▶ **Exercise goal**
Reproduce, exactly and in full, only the lines below from the one containing "from exam e, student s" through the one containing "Esempio di piano di esecuzione.".

....

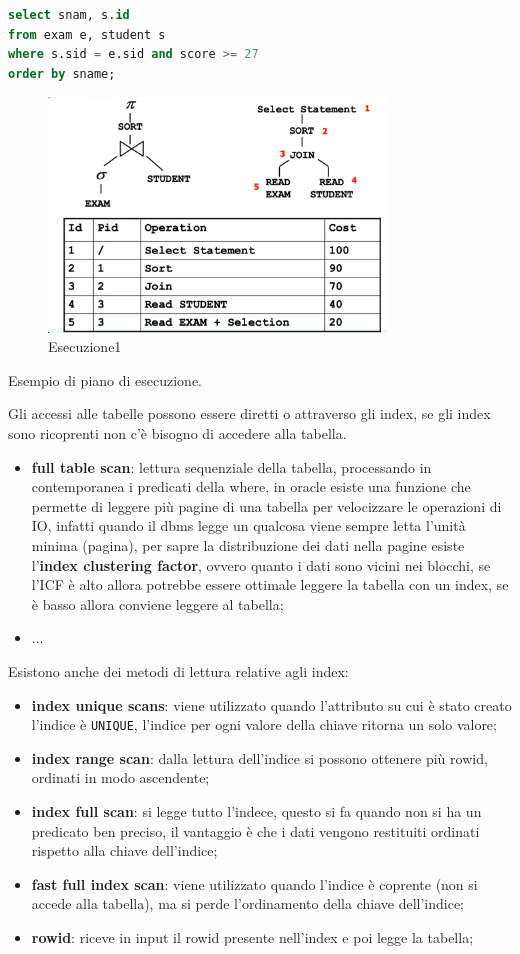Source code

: \documentclass[12pt]{article}
\begin{document}
\begin{lstlisting}[language=sql]
select snam, s.id
from exam e, student s
where s.sid = e.sid and score >= 27
order by sname;
\end{lstlisting}
\begin{figure}[H]
    \centering
    \includegraphics[width=0.8\textwidth]{esecuzione1.png}
    \caption{Esecuzione1}
    \label{fig:esecuzione1}
\end{figure}
Esempio di piano di esecuzione.


Gli accessi alle tabelle possono essere diretti o attraverso gli index, se gli index sono ricoprenti non c'\`e bisogno di accedere alla tabella.
\begin{itemize}
    \item \textbf{full table scan}: lettura sequenziale della tabella, processando in contemporanea i predicati della where, in oracle esiste una funzione che permette di leggere pi\`u pagine di una tabella per velocizzare le operazioni di IO, infatti quando il dbms legge un qualcosa viene sempre letta l'unit\`a minima (pagina), per sapre la distribuzione dei dati nella pagine esiste l'\textbf{index clustering factor}, ovvero quanto i dati sono vicini nei blocchi, se l'ICF \`e alto allora potrebbe essere ottimale leggere la tabella con un index, se \`e basso allora conviene leggere al tabella;
    \item ...
\end{itemize}

Esistono anche dei metodi di lettura relative agli index:
\begin{itemize}
    \item \textbf{index unique scans}: viene utilizzato quando l'attributo su cui \`e stato creato l'indice \`e \texttt{UNIQUE}, l'indice per ogni valore della chiave ritorna un solo valore;
    \item \textbf{index range scan}: dalla lettura dell'indice si possono ottenere pi\`u rowid, ordinati in modo ascendente;
    \item \textbf{index full scan}: si legge tutto l'indece, questo si fa quando non si ha un predicato ben preciso, il vantaggio \`e che i dati vengono restituiti ordinati rispetto alla chiave dell'indice;
    \item \textbf{fast full index scan}: viene utilizzato quando l'indice \`e coprente (non si accede alla tabella), ma si perde l'ordinamento della chiave dell'indice;
    \item \textbf{rowid}: riceve in input il rowid presente nell'index e poi legge la tabella;
\end{itemize}
\end{document}
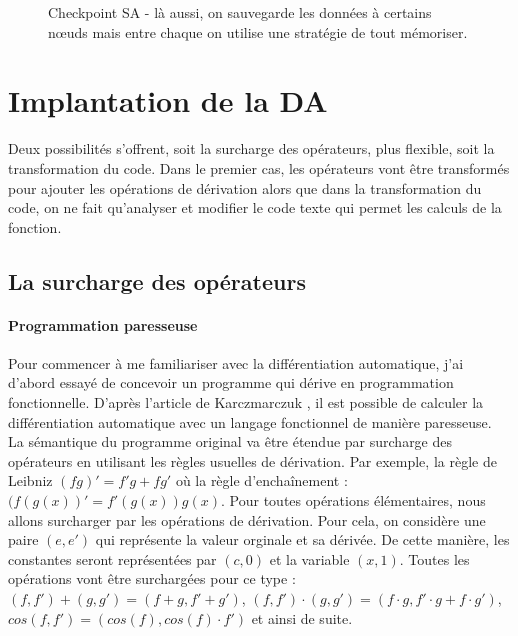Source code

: \begin{figure}
\caption{Checkpoint SA - l\`a aussi, on sauvegarde les donn\'ees \`a certains n\oe uds mais entre
chaque on utilise une strat\'egie de tout m\'emoriser.}





\label{fig:checkpointsa}
\end{figure}
\vspace{1cm}




\section{Implantation de la DA}

Deux possibilit\'es s'offrent, soit la surcharge des op\'erateurs, plus flexible, soit la transformation du code.
Dans le premier cas, les op\'erateurs vont être transform\'es pour ajouter les op\'erations de d\'erivation alors que dans
la transformation du code, on ne fait qu'analyser et modifier le code texte qui permet les calculs de la fonction.

\subsection{La surcharge des op\'erateurs}

\paragraph{Programmation paresseuse}

Pour commencer \`a me familiariser avec la diff\'erentiation automatique, j'ai d'abord essay\'e de 
concevoir un programme qui d\'erive en programmation fonctionnelle. D'apr\`es l'article de Karczmarczuk \cite{paresseuse}, il est possible 
de calculer la diff\'erentiation automatique avec un langage fonctionnel de mani\`ere paresseuse.
La s\'emantique du programme original va être \'etendue par surcharge des op\'erateurs en utilisant
les r\`egles usuelles de d\'erivation. Par exemple, la r\`egle de Leibniz $(fg)'=f'g+fg'$ o\`u la r\`egle
d'encha\^inement : $(f(g(x))'=f'(g(x))g(x)$. Pour toutes op\'erations \'el\'ementaires, nous allons surcharger
par les op\'erations de d\'erivation. Pour cela, on consid\`ere une paire $(e,e')$ qui repr\'esente la valeur
orginale et sa d\'eriv\'ee. De cette mani\`ere, les constantes seront repr\'esent\'ees par $(c,0)$ et la variable
$(x,1)$. Toutes les op\'erations vont être surcharg\'ees pour ce type : $(f,f')+(g,g')=(f+g,f'+g')$, 
$(f,f')\cdot(g,g')=(f\cdot g,f'\cdot g+f\cdot g')$, $cos(f,f')=(cos(f),cos(f)\cdot f')$ et ainsi de suite.

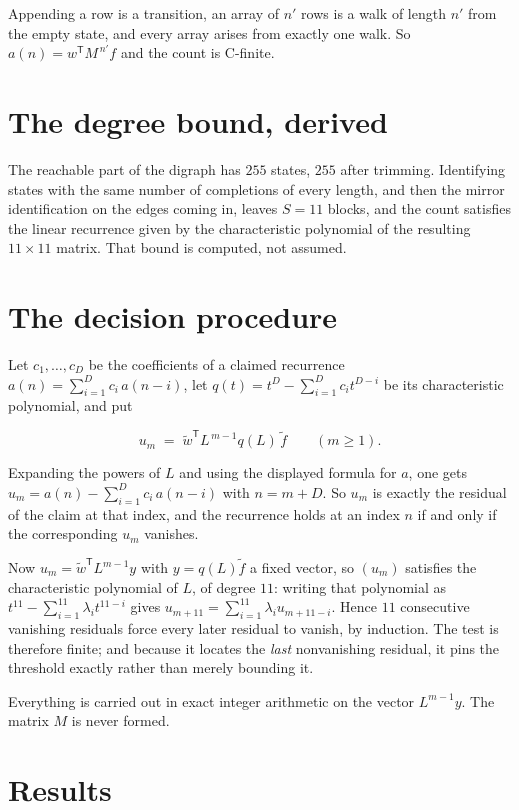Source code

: \documentclass[11pt]{article}
\theoremstyle{definition}
\begin{document}
Appending a row is a transition, an array of $n'$ rows is a walk of length $n'$ from the empty state, and every array arises from exactly one walk. So $a(n) = w^{\mathsf T}M^{\,n'}f$ and the count is C-finite.

\section{The degree bound, derived}

The reachable part of the digraph has $255$ states, $255$ after trimming. Identifying states with the same number of completions of every length, and then the mirror identification on the edges coming in, leaves $S = 11$ blocks, and the count satisfies the linear recurrence given by the characteristic polynomial of the resulting $11\times11$ matrix. That bound is computed, not assumed.

\section{The decision procedure}

Let $c_1,\dots,c_D$ be the coefficients of a claimed recurrence $a(n) = \sum_{i=1}^{D} c_i\,a(n-i)$, let $q(t) = t^{D} - \sum_{i=1}^{D} c_i t^{D-i}$ be its characteristic polynomial, and put

\[u_m \;=\; \tilde w^{\mathsf T} L^{\,m-1} q(L)\,\tilde f \qquad (m \ge 1).\]

Expanding the powers of $L$ and using the displayed formula for $a$, one gets $u_m = a(n) - \sum_{i=1}^{D} c_i\,a(n-i)$ with $n = m + D$. So $u_m$ is exactly the residual of the claim at that index, and the recurrence holds at an index $n$ if and only if the corresponding $u_m$ vanishes.

Now $u_m = \tilde w^{\mathsf T} L^{m-1} y$ with $y = q(L)\tilde f$ a fixed vector, so $(u_m)$ satisfies the characteristic polynomial of $L$, of degree $11$: writing that polynomial as $t^{11} - \sum_{i=1}^{11} \lambda_i t^{11-i}$ gives $u_{m+11} = \sum_{i=1}^{11} \lambda_i u_{m+11-i}$. Hence $11$ consecutive vanishing residuals force every later residual to vanish, by induction. The test is therefore finite; and because it locates the {\itshape last} nonvanishing residual, it pins the threshold exactly rather than merely bounding it.

Everything is carried out in exact integer arithmetic on the vector $L^{m-1}y$. The matrix $M$ is never formed.

\section{Results}
\end{document}
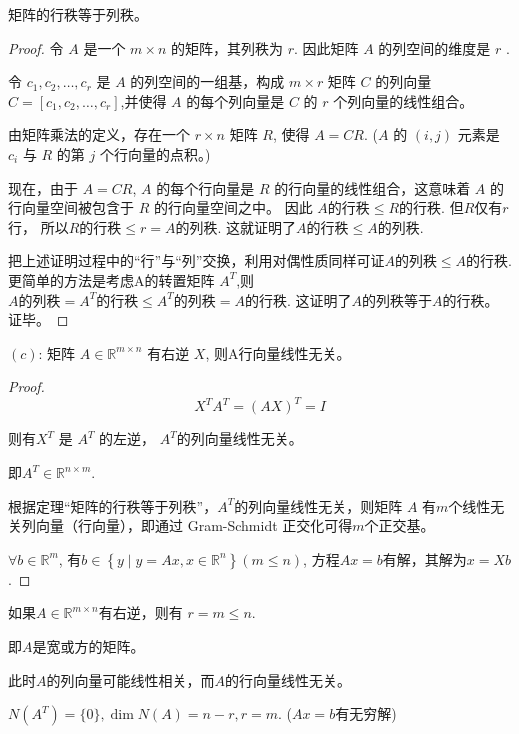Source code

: \begin{theorem}
    矩阵的行秩等于列秩。
\end{theorem}

\begin{proof}
    令 $A$ 是一个 $m\times n$ 的矩阵，其列秩为 $r $. 因此矩阵 $A$ 的列空间的维度是 $r$ . 
    
    令 $c_1,c_2,\ldots,c_r$ 是 $A$ 的列空间的一组基，构成 $m \times r$ 矩阵 $C$ 的列向量 $C = [c_1,c_2,\ldots,c_r]$,并使得 $A$ 的每个列向量是 $C$ 的 $r$ 个列向量的线性组合。 
    
    由矩阵乘法的定义，存在一个 $r \times n$ 矩阵 $R$, 使得 $A = CR$. ($A$ 的 $(i,j)$ 元素是 $c_i$ 与 $R$ 的第 $j$ 个行向量的点积。)

现在，由于 $A = CR$, $A$ 的每个行向量是 $R$ 的行向量的线性组合，这意味着 $A$ 的行向量空间被包含于 $R$ 的行向量空间之中。 因此 $A 的行秩 \leq R的行秩$. 但$R$仅有$r$行， 所以$R的行秩 \leq r = A的列秩$. 这就证明了$A的行秩 \leq A的列秩$.

把上述证明过程中的“行”与“列”交换，利用对偶性质同样可证$A的列秩 \leq A的行秩$. 更简单的方法是考虑A的转置矩阵 $A^ {T}$,则$A的列秩 =  A^ {T}的行秩 \leq  A^ {T}的列秩 = A的行秩$. 这证明了$A$的列秩等于$A$的行秩。 证毕。
\end{proof}

\begin{theorem}
    $(c)$: 矩阵 $ A \in \mathbb{R}^{m \times n} $ 有右逆 $ X $, 则A行向量线性无关。
\end{theorem}

\begin{proof}
    \begin{equation}  {X}^{T} A^{T}=(A X)^{T}=I \end{equation}
    
    则有$  {X}^{T} $ 是 $ A^{T} $ 的左逆， $ A^{T} $的列向量线性无关。  

    即$ A^{T} \in \mathbb{R}^{n \times m} $.
    
    根据定理“矩阵的行秩等于列秩”，$ A^{T} $的列向量线性无关，则矩阵 $ A $ 有$m$个线性无关列向量（行向量），即通过 Gram-Schmidt 正交化可得$m$个正交基。 

    $ \forall b \in \mathbb{R}^{m} $, 有$ b \in\left\{y \mid y=A x, x \in \mathbb{R}^{n}\right\} (m \leq n ) $, 方程$ A x=b $有解，其解为$ x=X b $. 
\end{proof}

\begin{corollary}
    如果$ A \in \mathbb{R}^{m \times n} $有右逆，则有 $r= m \leq n  $. 

   即$A$是宽或方的矩阵。 

   此时$A$的列向量可能线性相关，而$A$的行向量线性无关。 
   
   $N(A^T) = \{0\}, \operatorname{dim} N(A) = n-r, r=m$. ($Ax=b$有无穷解) 
   \end{corollary}

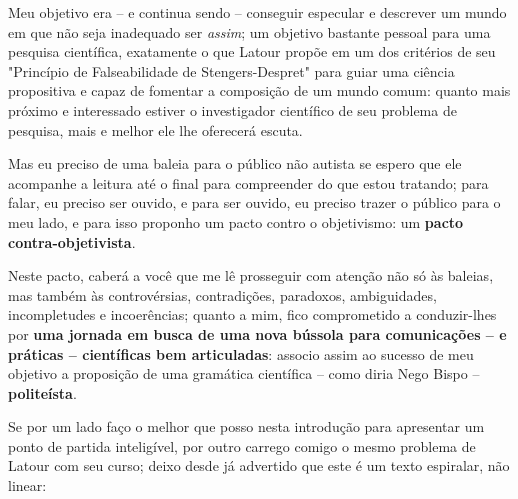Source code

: Meu objetivo era -- e continua sendo -- conseguir especular e descrever um mundo em que não seja inadequado ser \textit{assim};
    um objetivo bastante pessoal para uma pesquisa científica, exatamente o que Latour propõe em um dos critérios de seu "Princípio de Falseabilidade de Stengers-Despret" para guiar uma ciência propositiva e capaz de fomentar a composição de um mundo comum:
        quanto mais próximo e interessado estiver o investigador científico de seu problema de pesquisa, mais e melhor ele lhe oferecerá escuta.

Mas eu preciso de uma baleia para o público não autista se espero que ele acompanhe a leitura até o final para compreender do que estou tratando;
    para falar, eu preciso ser ouvido, e para ser ouvido, eu preciso trazer o público para o meu lado, e para isso proponho um pacto contro o objetivismo:
        um \textbf{pacto contra-objetivista}.

Neste pacto, caberá a você que me lê prosseguir com atenção não só às baleias, mas também às controvérsias, contradições, paradoxos, ambiguidades, incompletudes e incoerências;
    quanto a mim, fico comprometido a conduzir-lhes por \textbf{uma jornada em busca de uma nova bússola para comunicações -- e práticas -- científicas bem articuladas}:
        associo assim ao sucesso de meu objetivo a proposição de uma gramática científica -- como diria Nego Bispo -- \textbf{politeísta}.

Se por um lado faço o melhor que posso nesta introdução para apresentar um ponto de partida inteligível, por outro carrego comigo o mesmo problema de Latour com seu curso;
    deixo desde já advertido que este é um texto espiralar, não linear:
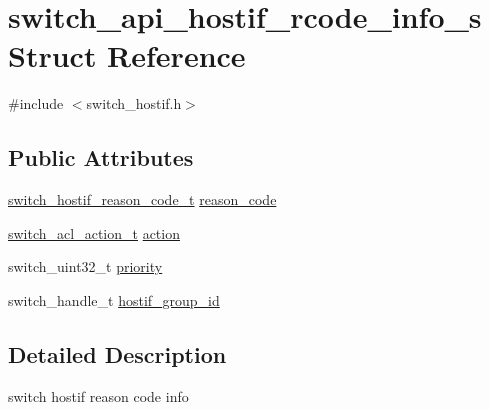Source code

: \hypertarget{structswitch__api__hostif__rcode__info__s}{\section{switch\+\_\+api\+\_\+hostif\+\_\+rcode\+\_\+info\+\_\+s Struct Reference}
\label{structswitch__api__hostif__rcode__info__s}
}


{\ttfamily \#include $<$switch\+\_\+hostif.\+h$>$}

\subsection*{Public Attributes}
\begin{DoxyCompactItemize}
\item 
\hyperlink{group__HostInterface_gab8b13524888d4f506357fae04c44babc}{switch\+\_\+hostif\+\_\+reason\+\_\+code\+\_\+t} \hyperlink{structswitch__api__hostif__rcode__info__s_a44c2a1b2bfb2f72f409055ee01e3fcf8}{reason\+\_\+code}
\item 
\hyperlink{group__ACL_ga9e512fe793010aac7829bb2fbef4764d}{switch\+\_\+acl\+\_\+action\+\_\+t} \hyperlink{structswitch__api__hostif__rcode__info__s_a3fe5e9ebb0f986a2628a16238c7184d9}{action}
\item 
switch\+\_\+uint32\+\_\+t \hyperlink{structswitch__api__hostif__rcode__info__s_a2b84ac51c230dd6b0d59714915a52bf6}{priority}
\item 
switch\+\_\+handle\+\_\+t \hyperlink{structswitch__api__hostif__rcode__info__s_ab1cdb2c88a3b8aa897a79017372c907a}{hostif\+\_\+group\+\_\+id}
\end{DoxyCompactItemize}


\subsection{Detailed Description}
switch hostif reason code info 

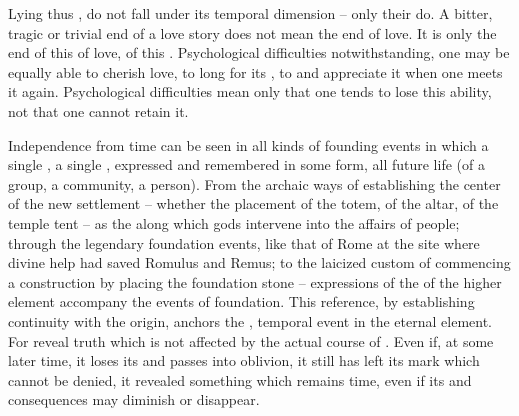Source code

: 
\pa 
Lying thus ,  do not fall under its temporal
dimension -- only their  do.  A bitter, tragic or trivial end
of a love story does not mean the end of love.  It is only the end of this
 of love, of this .  Psychological difficulties
notwithstanding, one may be equally able to cherish love, to long
for its , to  and appreciate it when one meets
it again. Psychological difficulties mean only that one tends to lose this
ability, not that one cannot retain it. 

Independence from time can be seen in all kinds of founding events in which a
single , a single , expressed and
remembered in some  form,  all future life (of a
group, a community, a person).  From the archaic ways of establishing the center
of the new settlement -- whether the placement of the totem, of the altar, of
the temple tent -- as the  along which gods intervene into the
affairs of people; through the legendary foundation events, like that of Rome at
the site where divine help had saved Romulus and Remus; to the laicized custom
of commencing a construction by placing the foundation stone --  expressions of the  of the higher element
accompany the events of foundation. This  reference, by
establishing continuity with the origin, anchors the , temporal event
in the eternal element.  For  reveal truth which is not
affected by the actual course of .  Even if, at some later time,
it loses its  and passes into oblivion, it still has left its mark
which cannot be denied, it revealed something which remains  time,
even if its  and  consequences may diminish or
disappear.

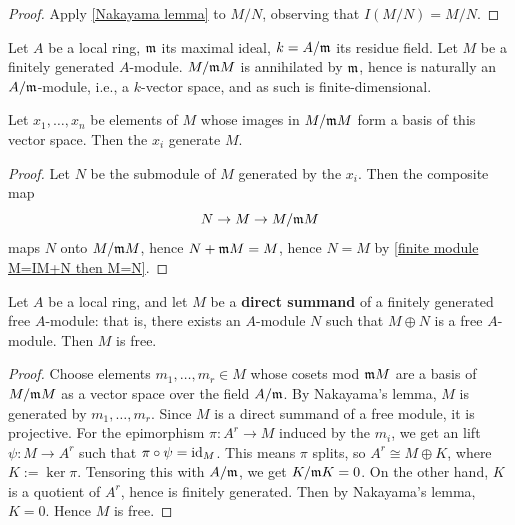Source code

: \begin{proof}
Apply \cref{Nakayama lemma} to $M/N$, observing that $I(M/N)=M/N$.
\end{proof}
Let $A$ be a local ring, $\mathfrak{m}$ its maximal ideal, $k=A/\mathfrak{m}$ its residue field. Let $M$ be a finitely generated $A$-module. $M/\mathfrak{m} M$ is annihilated by $\mathfrak{m}$, hence is naturally an $A/\mathfrak{m}$-module, i.e., a $k$-vector space, and as such is finite-dimensional.
\begin{proposition}\label{module generating set in M/mM}
Let $x_1,\dots,x_n$ be elements of $M$ whose images in $M/\mathfrak{m} M$ form a basis of this vector space. Then the $x_i$ generate $M$.
\end{proposition}
\begin{proof}
Let $N$ be the submodule of $M$ generated by the $x_i$. Then the composite
map
\[N\to M\to M/\mathfrak{m} M\]
maps $N$ onto $M/\mathfrak{m} M$, hence $N+\mathfrak{m} M=M$, hence $N=M$ by \cref{finite module M=IM+N then M=N}.
\end{proof}
\begin{proposition}\label{local ring module direct summand is free}
Let $A$ be a local ring, and let $M$ be a \textbf{direct summand} of a finitely generated free $A$-module: that is, there exists an $A$-module $N$ such that $M\oplus N$ is a free $A$-module. Then $M$ is free.
\end{proposition}
\begin{proof}
Choose elements $m_1,\dots,m_r\in M$ whose cosets mod $\mathfrak{m} M$ are a basis of $M/\mathfrak{m} M$ as a vector space over the field $A/\mathfrak{m}$. By Nakayama's lemma, $M$ is generated by $m_1,\dots,m_r$. Since $M$ is a direct summand of a free module, it is projective. For the epimorphism $\pi:A^r\to M$ induced by the $m_i$, we get an lift $\psi:M\to A^r$ such that $\pi\circ\psi=\operatorname{id}_M$. This means $\pi$ splits, so $A^r\cong M\oplus K$, where $K:=\ker\pi$. Tensoring this with $A/\mathfrak{m}$, we get $K/\mathfrak{m} K=0$. On the other hand, $K$ is a quotient of $A^r$, hence is finitely generated. Then by Nakayama's lemma, $K=0$. Hence $M$ is free.
\end{proof}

....

▶ **Answer space**
from exam e, student s
where s.sid = e.sid and score >= 27
order by sname;
\end{lstlisting}
\begin{figure}[H]
    \centering
    \includegraphics[width=0.8\textwidth]{esecuzione1.png}
    \caption{Esecuzione1}
    \label{fig:esecuzione1}
\end{figure}
Esempio di piano di esecuzione.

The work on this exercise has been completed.